Live-Testing Critical Systems at Scale

How Nominal reduced streaming latency by 30x

Oct 21, 2025

When a Nominal customer runs a major test event, split-second decisions can determine success or failure. Engineers conducting safety-critical tests need to monitor live data in Nominal to decide whether to continue, pause, or abort.

Today, the Nominal Core platform enables teams of engineers to monitor high-scale systems in real-time in no-fail environments. Delivering that level of responsiveness demanded a re-architecture of our streaming pipeline, and set us on a journey to cut latency by orders of magnitude.

This post shares how we did it and what we learned during that process. It is the first in a series about how Nominal developed its real-time streaming architecture.

Quantifying latency

The first step to tackling performance is to quantify the slowness. A report of slowness from a customer could mean any number of things. How and where is it slow? What part of the system is slow? What are the user’s network and hardware conditions?

A data point that is streaming into Nominal will pass through several layers before a user even sees it in their browser. Latency can (and did) exist at every layer, so before we could start optimizing, we needed to accurately instrument the slowness.

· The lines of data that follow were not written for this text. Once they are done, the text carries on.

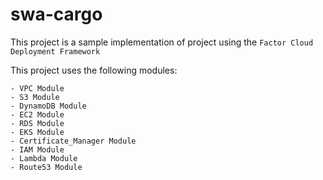 # swa-cargo
This project is a sample implementation of project using the `Factor Cloud Deployment Framework`

This project uses the following modules:

    - VPC Module
    - S3 Module
    - DynamoDB Module
    - EC2 Module
    - RDS Module
    - EKS Module
    - Certificate_Manager Module
    - IAM Module
    - Lambda Module
    - Route53 Module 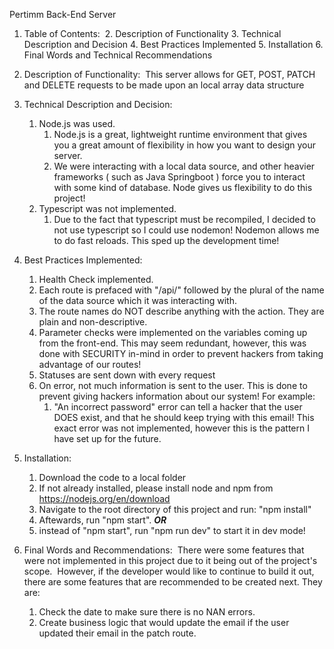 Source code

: Pertimm Back-End Server

1. Table of Contents:&nbsp;
    2. Description of Functionality
    3. Technical Description and Decision
    4. Best Practices Implemented
    5. Installation
    6. Final Words and Technical Recommendations

2. Description of Functionality:&nbsp;
    This server allows for GET, POST, PATCH and DELETE requests to be made upon an local array data structure

3. Technical Description and Decision:&nbsp;
    1. Node.js was used.
        1. Node.js is a great, lightweight runtime environment that gives you a great amount of flexibility in how you want to design your server.
        2. We were interacting with a local data source, and other heavier frameworks ( such as Java Springboot ) force you to interact with some kind of database. Node gives us flexibility to do this project!
    2. Typescript was not implemented.
        1. Due to the fact that typescript must be recompiled, I decided to not use typescript so I could use nodemon! Nodemon allows me to do fast reloads. This sped up the development time!

4. Best Practices Implemented:&nbsp;
    1. Health Check implemented.
    2. Each route is prefaced with "/api/" followed by the plural of the name of the data source which it was interacting with.
    3. The route names do NOT describe anything with the action. They are plain and non-descriptive.
    4. Parameter checks were implemented on the variables coming up from the front-end. This may seem redundant, however, this was done with SECURITY in-mind in order to prevent hackers from taking advantage of our routes!
    5. Statuses are sent down with every request
    6. On error, not much information is sent to the user. This is done to prevent giving hackers information about our system! For example:
        1. "An incorrect password" error can tell a hacker that the user DOES exist, and that he should keep trying with this email! This exact error was not implemented, however this is the pattern I have set up for the future.

5. Installation:&nbsp;
    1. Download the code to a local folder
    2. If not already installed, please install node and npm from https://nodejs.org/en/download
    3. Navigate to the root directory of this project and run: "npm install"
    4. Aftewards, run "npm start".
    ***OR***
    5. instead of "npm start", run "npm run dev" to start it in dev mode!

6. Final Words and Recommendations:&nbsp;
    There were some features that were not implemented in this project due to it being out of the project's scope.&nbsp;
    However, if the developer would like to continue to build it out, there are some features that are recommended to be created next. They are:&nbsp;
    1. Check the date to make sure there is no NAN errors.
    2. Create business logic that would update the email if the user updated their email in the patch route. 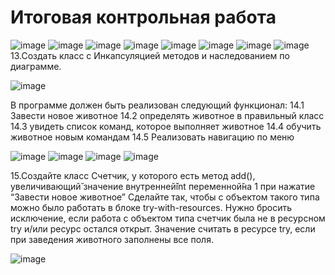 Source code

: # Итоговая контрольная работа

![image](https://github.com/Aleksey-collab/KR1/assets/107406750/ae02b41f-6657-4162-b8e6-467c99bce597)
![image](https://github.com/Aleksey-collab/KR1/assets/107406750/1cac54ba-6eaf-4787-8227-7b9177dacad8)
![image](https://github.com/Aleksey-collab/KR1/assets/107406750/a09152a5-267c-46cf-97ec-9fb0e279eedc)
![image](https://github.com/Aleksey-collab/KR1/assets/107406750/26f8f6b5-0d1a-4b0b-bb73-0c7275fb53a8)
![image](https://github.com/Aleksey-collab/KR1/assets/107406750/eadbb839-c251-4fff-bccf-c5571b73b006)
![image](https://github.com/Aleksey-collab/KR1/assets/107406750/491e3648-3141-43c1-b9b7-34814470e6b7)
![image](https://github.com/Aleksey-collab/KR1/assets/107406750/0c36e6f5-2cfc-4b72-8866-74b5516e1309)
![image](https://github.com/Aleksey-collab/KR1/assets/107406750/5b9145be-83e6-428c-9663-e3c7057b5652)
13.Создать класс с Инкапсуляцией методов и наследованием по диаграмме.

![image](https://github.com/Aleksey-collab/KR1/assets/107406750/1afe2d52-c9b3-42aa-876e-84a08d3b4fe9)

В программе должен быть реализован следующий функционал:                                                                                                                 14.1 Завести новое животное
14.2 определять животное в правильный класс
14.3 увидеть список команд, которое выполняет животное
14.4 обучить животное новым командам
14.5 Реализовать навигацию по меню

![image](https://github.com/Aleksey-collab/KR1/assets/107406750/6e0eb616-1a79-49d8-a2dd-0a56be4b901c)
![image](https://github.com/Aleksey-collab/KR1/assets/107406750/0027b5d9-dee0-49c3-98fd-c1e0764eed17)
![image](https://github.com/Aleksey-collab/KR1/assets/107406750/23a9af43-79d3-4c82-9089-7d194807c700)
![image](https://github.com/Aleksey-collab/KR1/assets/107406750/4efe4a75-ea59-437d-a6ed-dbc330bfb9e5)

15.Создайте класс Счетчик, у которого есть метод add(), увеличивающий̆
значение внутренней̆int переменной̆на 1 при нажатие “Завести новое
животное” Сделайте так, чтобы с объектом такого типа можно было работать в
блоке try-with-resources. Нужно бросить исключение, если работа с объектом
типа счетчик была не в ресурсном try и/или ресурс остался открыт. Значение
считать в ресурсе try, если при заведения животного заполнены все поля.

![image](https://github.com/Aleksey-collab/KR1/assets/107406750/b447c44b-24f1-464c-bd9c-c1c43e516064)








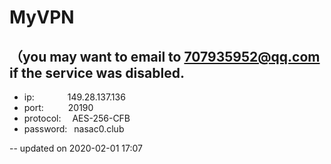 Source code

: # MyVPN
## （you may want to email to 707935952@qq.com if the service was disabled.   

* ip:        &ensp;&ensp;&ensp;&ensp;&ensp;&ensp;&ensp;149.28.137.136 
* port:      &ensp;&ensp;&ensp;&ensp;&ensp;20190  
* protocol:  &ensp;&ensp;AES-256-CFB  
* password:  &ensp;nasac0.club  

-- updated on 2020-02-01 17:07
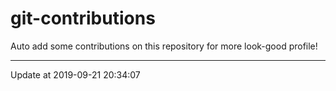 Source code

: # git-contributions

Auto add some contributions on this repository for more look-good profile!

---

Update at 2019-09-21 20:34:07
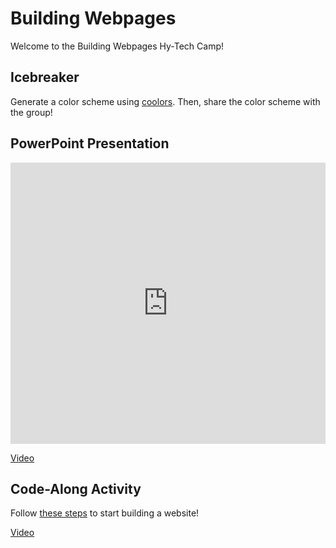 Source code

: # Building Webpages
Welcome to the Building Webpages Hy-Tech Camp!

## Icebreaker
Generate a color scheme using [coolors](https://coolors.co). Then, share the color scheme with the group!

## PowerPoint Presentation
<iframe src='https://view.officeapps.live.com/op/embed.aspx?src=https://hytechcamps.github.io/building-webpages/HelloHtml.pptx' width='100%' height='450px' frameborder='0'></iframe>

[Video](https://app.sharebase.com/#/document/10419589/share/3-dbIHpVt4c3AVaHb7gUEM--rxn2h4)

## Code-Along Activity
Follow [these steps](CodeAlong.md) to start building a website!

[Video](https://app.sharebase.com/#/document/10419588/share/3-fHpTQ--RplEAgNtT9emJe98oRCw0)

In examining the life cycle of a data point in Nominal, we were able to break down and quantify the latency from 4 key sources:

Internal Ingest latency: Time it takes to store data Nominal receives in internal data structures.
Compute latency: Time it takes to run any requested computation over the new data.
Network latency: Time to deliver the data over the network to the browser.
Render latency: Time to process the data and render the points on the screen.

Working backward from a target customer’s needs, we set an end-to-end p99 latency goal of 500 ms for an upcoming test campaign. That target covered the full journey from sensor readout through upload, compute, validation, and visualization.

With those baselines in place, we identified bottlenecks and started tackling the biggest contributors to latency: ingest and compute.

Cutting ingest and compute latency by 100×

Our instrumentation showed that some of the biggest gains to be had existed early in the pipeline, in the ingest and compute stages of the data.

Hot vs cold storage path

We determined quickly that writing directly to durable storage introduced major delays. Durable storage is essential for reliability and historical analysis, but we couldn’t afford to block the live streaming path on it.

Our solution was to bifurcate the ingest pipeline into two paths:

Cold Path: Writes to durable storage for long-term reliability and analytics (always).
Hot Path: Writes to an in-memory buffer optimized for real-time streaming (on demand).

The hot path is activated only when a customer starts live-streaming data in Nominal, keeping only recent data in memory. This avoids the prohibitive cost of writing all ingested data points to both paths. The bifurcated pipeline allows us to achieve both durability and efficiency: we maintain reliable, historical storage without sacrificing the responsiveness required for live-streamed data.

Creating the hot path reduced our p99 ingest latency by about 99%, from over 5 seconds to about 50 milliseconds.

Incremental computation

In Nominal, our compute engine enables users to perform time series transformations, derivations, and aggregations in real-time.

Our compute engine was originally optimized for evaluating the full window of data that a user was viewing. That worked when streaming small datasets, but when streaming at a scale of hundreds or thousands of high-frequency channels, constantly computing the full window became prohibitively expensive.

To avoid recomputing the whole window, we switched to incremental compute: the system computes only the new points since the last update, and sends them as append-only updates to the browser. This allowed us to skip repeatedly re-running queries on points we have already seen, dramatically improving our scaling factor.

Push based architecture

Our initial streaming design relied on polling our compute APIs for new data. This worked at low frequencies but broke down under high-rate streams. Each poll introduced more network latency, compute wait time, and round-trip overhead.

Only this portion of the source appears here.